### Description of the task
Please go through the records below and return every line holding the word "Takım".

### Saved data entries

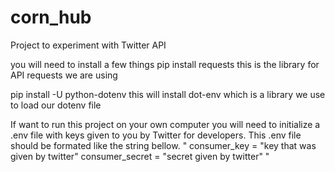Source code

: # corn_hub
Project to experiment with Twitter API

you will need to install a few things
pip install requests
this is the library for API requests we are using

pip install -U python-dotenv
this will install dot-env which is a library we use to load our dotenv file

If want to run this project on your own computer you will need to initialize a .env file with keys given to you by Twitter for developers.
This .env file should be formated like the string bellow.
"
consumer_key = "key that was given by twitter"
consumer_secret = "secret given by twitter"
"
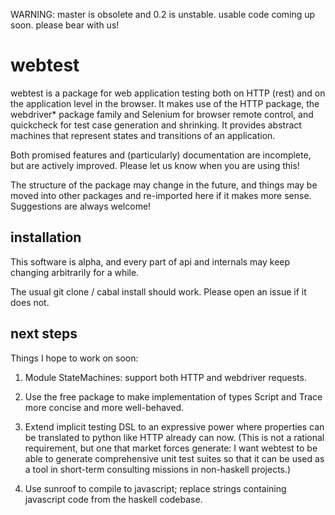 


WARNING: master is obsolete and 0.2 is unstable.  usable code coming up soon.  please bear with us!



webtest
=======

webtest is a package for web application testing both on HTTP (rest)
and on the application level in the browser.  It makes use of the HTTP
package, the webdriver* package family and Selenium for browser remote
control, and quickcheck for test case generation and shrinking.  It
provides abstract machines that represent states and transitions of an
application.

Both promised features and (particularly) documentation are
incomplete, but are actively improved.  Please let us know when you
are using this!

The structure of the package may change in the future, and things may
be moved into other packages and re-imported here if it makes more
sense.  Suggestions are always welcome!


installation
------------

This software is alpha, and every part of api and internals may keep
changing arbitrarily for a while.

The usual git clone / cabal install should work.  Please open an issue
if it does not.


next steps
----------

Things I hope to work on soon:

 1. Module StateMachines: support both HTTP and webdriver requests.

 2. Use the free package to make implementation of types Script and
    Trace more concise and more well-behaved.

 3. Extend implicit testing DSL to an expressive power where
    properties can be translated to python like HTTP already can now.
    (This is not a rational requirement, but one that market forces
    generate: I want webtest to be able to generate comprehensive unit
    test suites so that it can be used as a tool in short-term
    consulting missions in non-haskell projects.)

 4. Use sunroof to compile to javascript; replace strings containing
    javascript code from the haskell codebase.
--
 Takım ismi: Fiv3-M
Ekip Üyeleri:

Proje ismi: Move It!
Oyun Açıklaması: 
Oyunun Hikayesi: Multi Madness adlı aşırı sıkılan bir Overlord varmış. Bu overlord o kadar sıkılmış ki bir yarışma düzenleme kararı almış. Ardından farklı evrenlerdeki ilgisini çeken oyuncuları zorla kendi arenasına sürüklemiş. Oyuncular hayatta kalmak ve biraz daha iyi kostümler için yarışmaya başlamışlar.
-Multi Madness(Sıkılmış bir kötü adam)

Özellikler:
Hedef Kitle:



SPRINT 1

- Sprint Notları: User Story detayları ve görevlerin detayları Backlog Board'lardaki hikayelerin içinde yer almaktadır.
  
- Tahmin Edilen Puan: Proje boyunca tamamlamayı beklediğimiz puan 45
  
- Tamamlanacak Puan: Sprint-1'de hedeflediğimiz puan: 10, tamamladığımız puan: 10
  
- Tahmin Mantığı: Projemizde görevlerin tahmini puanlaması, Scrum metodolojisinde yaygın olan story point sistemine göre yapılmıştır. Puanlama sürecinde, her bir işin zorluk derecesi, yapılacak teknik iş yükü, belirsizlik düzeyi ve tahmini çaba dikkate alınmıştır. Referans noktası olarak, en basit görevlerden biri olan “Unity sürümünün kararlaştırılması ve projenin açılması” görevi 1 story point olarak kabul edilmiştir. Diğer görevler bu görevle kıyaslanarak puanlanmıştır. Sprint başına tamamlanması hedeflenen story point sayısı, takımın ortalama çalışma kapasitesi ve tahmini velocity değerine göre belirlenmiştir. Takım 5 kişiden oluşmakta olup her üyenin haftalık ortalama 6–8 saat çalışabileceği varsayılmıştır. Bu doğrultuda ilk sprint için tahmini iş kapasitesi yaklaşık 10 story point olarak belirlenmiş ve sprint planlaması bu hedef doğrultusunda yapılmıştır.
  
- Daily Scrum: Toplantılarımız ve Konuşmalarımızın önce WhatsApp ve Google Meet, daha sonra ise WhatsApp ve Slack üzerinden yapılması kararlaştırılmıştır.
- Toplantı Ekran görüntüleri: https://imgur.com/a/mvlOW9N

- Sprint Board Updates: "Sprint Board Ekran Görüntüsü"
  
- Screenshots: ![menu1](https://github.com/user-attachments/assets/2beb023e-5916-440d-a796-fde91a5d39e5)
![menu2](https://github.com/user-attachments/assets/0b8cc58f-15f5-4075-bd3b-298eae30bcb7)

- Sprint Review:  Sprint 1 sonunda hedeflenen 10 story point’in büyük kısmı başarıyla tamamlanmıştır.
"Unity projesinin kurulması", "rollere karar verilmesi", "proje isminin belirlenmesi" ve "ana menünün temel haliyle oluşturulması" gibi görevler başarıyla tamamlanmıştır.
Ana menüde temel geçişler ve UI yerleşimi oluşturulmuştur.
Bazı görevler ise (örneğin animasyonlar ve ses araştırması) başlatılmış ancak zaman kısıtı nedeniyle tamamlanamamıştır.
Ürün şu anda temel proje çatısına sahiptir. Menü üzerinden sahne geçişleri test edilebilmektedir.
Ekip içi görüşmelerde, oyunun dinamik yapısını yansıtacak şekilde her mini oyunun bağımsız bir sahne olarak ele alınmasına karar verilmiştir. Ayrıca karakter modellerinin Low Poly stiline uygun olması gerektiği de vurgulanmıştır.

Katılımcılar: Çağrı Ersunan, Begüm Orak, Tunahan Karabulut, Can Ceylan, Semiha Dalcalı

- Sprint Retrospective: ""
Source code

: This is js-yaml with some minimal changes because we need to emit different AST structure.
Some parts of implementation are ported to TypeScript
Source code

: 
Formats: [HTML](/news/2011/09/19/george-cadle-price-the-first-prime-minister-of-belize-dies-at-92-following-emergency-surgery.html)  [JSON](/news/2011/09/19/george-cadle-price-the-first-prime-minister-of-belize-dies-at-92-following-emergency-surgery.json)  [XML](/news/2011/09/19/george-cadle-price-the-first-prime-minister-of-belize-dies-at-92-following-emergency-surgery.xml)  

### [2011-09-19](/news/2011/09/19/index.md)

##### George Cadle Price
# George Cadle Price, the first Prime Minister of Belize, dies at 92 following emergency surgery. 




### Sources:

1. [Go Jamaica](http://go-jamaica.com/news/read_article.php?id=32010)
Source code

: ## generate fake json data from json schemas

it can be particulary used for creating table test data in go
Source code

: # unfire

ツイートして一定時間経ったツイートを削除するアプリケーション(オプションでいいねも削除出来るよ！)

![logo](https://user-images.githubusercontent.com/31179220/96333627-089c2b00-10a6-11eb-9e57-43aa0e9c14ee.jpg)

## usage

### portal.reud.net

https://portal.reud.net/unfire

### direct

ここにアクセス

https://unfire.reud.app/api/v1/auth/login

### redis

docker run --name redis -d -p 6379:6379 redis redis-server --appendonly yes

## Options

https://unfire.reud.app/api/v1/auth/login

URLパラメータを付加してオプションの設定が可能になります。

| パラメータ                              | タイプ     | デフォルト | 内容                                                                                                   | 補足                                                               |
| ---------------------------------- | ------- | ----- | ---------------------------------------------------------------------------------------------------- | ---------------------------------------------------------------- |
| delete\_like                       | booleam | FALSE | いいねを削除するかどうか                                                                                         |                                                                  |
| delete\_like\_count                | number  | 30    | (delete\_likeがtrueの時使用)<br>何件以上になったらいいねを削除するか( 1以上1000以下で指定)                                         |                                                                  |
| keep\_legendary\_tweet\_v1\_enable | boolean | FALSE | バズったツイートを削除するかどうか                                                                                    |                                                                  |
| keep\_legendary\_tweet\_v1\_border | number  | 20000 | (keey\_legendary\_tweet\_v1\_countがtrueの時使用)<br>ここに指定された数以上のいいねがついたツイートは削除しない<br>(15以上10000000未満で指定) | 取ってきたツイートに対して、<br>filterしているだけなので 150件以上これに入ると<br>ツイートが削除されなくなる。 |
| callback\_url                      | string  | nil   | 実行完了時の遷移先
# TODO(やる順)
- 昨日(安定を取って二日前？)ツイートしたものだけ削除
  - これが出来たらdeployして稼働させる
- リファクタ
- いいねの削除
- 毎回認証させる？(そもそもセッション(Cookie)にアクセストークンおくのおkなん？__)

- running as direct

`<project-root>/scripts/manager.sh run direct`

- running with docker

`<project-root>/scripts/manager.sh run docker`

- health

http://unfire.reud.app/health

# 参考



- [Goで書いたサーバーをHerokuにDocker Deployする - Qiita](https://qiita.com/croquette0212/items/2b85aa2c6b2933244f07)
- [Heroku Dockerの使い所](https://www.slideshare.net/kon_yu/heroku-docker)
---
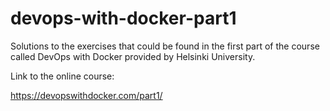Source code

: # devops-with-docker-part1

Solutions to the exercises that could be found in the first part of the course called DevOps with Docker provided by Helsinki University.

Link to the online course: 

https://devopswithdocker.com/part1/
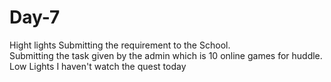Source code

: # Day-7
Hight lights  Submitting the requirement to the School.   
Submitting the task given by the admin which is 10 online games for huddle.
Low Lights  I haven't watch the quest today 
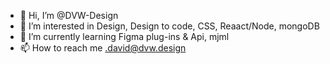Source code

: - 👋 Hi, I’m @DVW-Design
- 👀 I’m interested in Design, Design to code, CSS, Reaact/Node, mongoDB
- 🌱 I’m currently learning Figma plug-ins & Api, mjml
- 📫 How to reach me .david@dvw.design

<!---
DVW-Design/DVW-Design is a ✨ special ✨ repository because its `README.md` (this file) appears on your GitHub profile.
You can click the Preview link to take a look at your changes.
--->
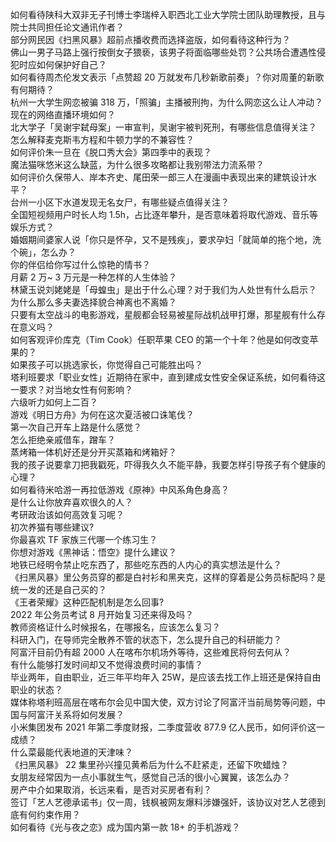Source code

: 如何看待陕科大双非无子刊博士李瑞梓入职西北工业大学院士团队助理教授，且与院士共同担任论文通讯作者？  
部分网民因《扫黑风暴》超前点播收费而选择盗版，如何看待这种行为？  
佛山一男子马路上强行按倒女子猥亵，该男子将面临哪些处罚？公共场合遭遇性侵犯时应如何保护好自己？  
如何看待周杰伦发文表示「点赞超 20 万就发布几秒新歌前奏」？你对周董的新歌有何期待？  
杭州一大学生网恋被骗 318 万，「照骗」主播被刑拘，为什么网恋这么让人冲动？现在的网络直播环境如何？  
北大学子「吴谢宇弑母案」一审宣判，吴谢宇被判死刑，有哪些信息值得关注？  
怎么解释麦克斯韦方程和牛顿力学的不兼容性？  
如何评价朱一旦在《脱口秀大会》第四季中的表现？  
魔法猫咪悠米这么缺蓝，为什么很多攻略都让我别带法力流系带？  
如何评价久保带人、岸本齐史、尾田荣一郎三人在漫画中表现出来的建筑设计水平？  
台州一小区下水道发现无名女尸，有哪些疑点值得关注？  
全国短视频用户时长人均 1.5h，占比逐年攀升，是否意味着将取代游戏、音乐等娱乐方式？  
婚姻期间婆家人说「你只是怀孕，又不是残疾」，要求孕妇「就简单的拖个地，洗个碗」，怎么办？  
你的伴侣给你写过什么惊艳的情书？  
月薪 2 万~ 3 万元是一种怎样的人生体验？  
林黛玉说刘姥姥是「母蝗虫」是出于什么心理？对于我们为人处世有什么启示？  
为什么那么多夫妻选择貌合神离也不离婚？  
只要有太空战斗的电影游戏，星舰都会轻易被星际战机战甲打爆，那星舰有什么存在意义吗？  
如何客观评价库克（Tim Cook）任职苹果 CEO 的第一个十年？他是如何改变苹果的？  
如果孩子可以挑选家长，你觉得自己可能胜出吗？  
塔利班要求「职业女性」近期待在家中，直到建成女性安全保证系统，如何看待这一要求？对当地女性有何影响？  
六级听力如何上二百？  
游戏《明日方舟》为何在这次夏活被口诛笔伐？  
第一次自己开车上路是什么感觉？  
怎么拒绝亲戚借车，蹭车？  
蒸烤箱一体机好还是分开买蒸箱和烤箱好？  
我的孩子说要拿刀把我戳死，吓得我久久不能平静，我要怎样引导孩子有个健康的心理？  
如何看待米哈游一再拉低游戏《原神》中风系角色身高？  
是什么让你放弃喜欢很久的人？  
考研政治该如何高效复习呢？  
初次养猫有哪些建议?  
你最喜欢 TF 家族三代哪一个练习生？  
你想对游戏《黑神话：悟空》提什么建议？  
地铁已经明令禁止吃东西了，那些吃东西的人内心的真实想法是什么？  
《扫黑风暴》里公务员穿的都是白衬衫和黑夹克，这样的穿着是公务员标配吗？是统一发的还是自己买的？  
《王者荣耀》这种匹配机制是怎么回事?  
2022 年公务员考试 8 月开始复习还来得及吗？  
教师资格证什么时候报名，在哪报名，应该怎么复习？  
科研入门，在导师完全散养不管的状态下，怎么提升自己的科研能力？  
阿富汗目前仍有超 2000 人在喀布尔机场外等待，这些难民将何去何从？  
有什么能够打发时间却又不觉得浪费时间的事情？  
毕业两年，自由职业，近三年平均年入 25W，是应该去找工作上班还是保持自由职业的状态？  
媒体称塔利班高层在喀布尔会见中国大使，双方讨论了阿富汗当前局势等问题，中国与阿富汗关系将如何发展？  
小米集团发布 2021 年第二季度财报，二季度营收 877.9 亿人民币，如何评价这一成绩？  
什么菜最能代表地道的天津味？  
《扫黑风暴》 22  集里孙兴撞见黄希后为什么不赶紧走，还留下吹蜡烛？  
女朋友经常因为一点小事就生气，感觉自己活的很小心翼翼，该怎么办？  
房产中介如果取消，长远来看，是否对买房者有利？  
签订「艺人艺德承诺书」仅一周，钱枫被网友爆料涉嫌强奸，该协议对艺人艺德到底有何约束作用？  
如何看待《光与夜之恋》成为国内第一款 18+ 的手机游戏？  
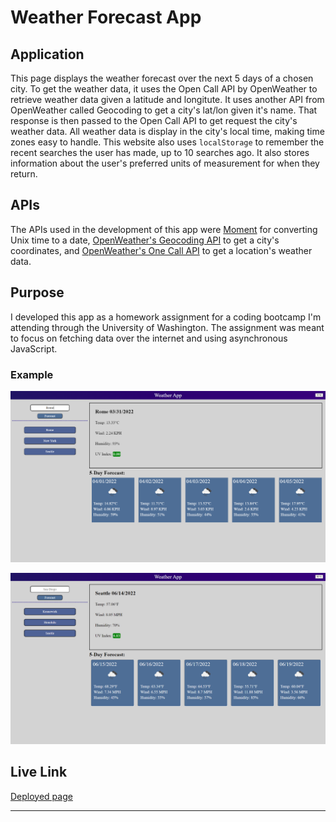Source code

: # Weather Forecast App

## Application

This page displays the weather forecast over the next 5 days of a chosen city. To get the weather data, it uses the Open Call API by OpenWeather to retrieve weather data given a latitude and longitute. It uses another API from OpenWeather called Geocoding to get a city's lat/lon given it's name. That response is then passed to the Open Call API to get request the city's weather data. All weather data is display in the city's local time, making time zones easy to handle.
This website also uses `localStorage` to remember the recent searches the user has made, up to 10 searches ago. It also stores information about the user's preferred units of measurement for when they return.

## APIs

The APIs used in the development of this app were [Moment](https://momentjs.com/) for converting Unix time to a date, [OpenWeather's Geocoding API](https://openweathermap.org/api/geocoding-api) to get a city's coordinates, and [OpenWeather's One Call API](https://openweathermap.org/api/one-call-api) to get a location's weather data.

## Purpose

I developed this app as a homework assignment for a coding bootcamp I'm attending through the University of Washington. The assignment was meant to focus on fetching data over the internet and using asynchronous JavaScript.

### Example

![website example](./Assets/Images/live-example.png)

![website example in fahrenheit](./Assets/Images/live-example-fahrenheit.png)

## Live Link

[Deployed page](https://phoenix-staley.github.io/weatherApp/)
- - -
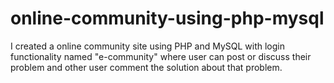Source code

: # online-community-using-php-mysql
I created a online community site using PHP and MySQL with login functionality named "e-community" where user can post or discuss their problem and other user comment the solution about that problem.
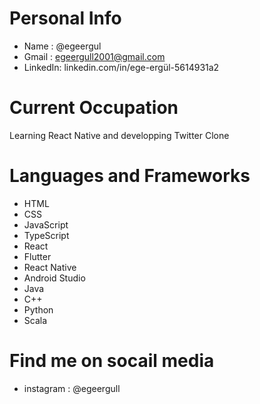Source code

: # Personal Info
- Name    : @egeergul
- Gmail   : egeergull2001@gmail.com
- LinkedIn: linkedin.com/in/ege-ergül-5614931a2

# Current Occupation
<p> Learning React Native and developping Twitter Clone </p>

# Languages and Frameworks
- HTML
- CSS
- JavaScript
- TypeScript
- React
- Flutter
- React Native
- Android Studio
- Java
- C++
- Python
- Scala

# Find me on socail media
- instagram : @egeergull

### Task response
 Takım ismi: Fiv3-M
- Tahmin Mantığı: Projemizde görevlerin tahmini puanlaması, Scrum metodolojisinde yaygın olan story point sistemine göre yapılmıştır. Puanlama sürecinde, her bir işin zorluk derecesi, yapılacak teknik iş yükü, belirsizlik düzeyi ve tahmini çaba dikkate alınmıştır. Referans noktası olarak, en basit görevlerden biri olan “Unity sürümünün kararlaştırılması ve projenin açılması” görevi 1 story point olarak kabul edilmiştir. Diğer görevler bu görevle kıyaslanarak puanlanmıştır. Sprint başına tamamlanması hedeflenen story point sayısı, takımın ortalama çalışma kapasitesi ve tahmini velocity değerine göre belirlenmiştir. Takım 5 kişiden oluşmakta olup her üyenin haftalık ortalama 6–8 saat çalışabileceği varsayılmıştır. Bu doğrultuda ilk sprint için tahmini iş kapasitesi yaklaşık 10 story point olarak belirlenmiş ve sprint planlaması bu hedef doğrultusunda yapılmıştır.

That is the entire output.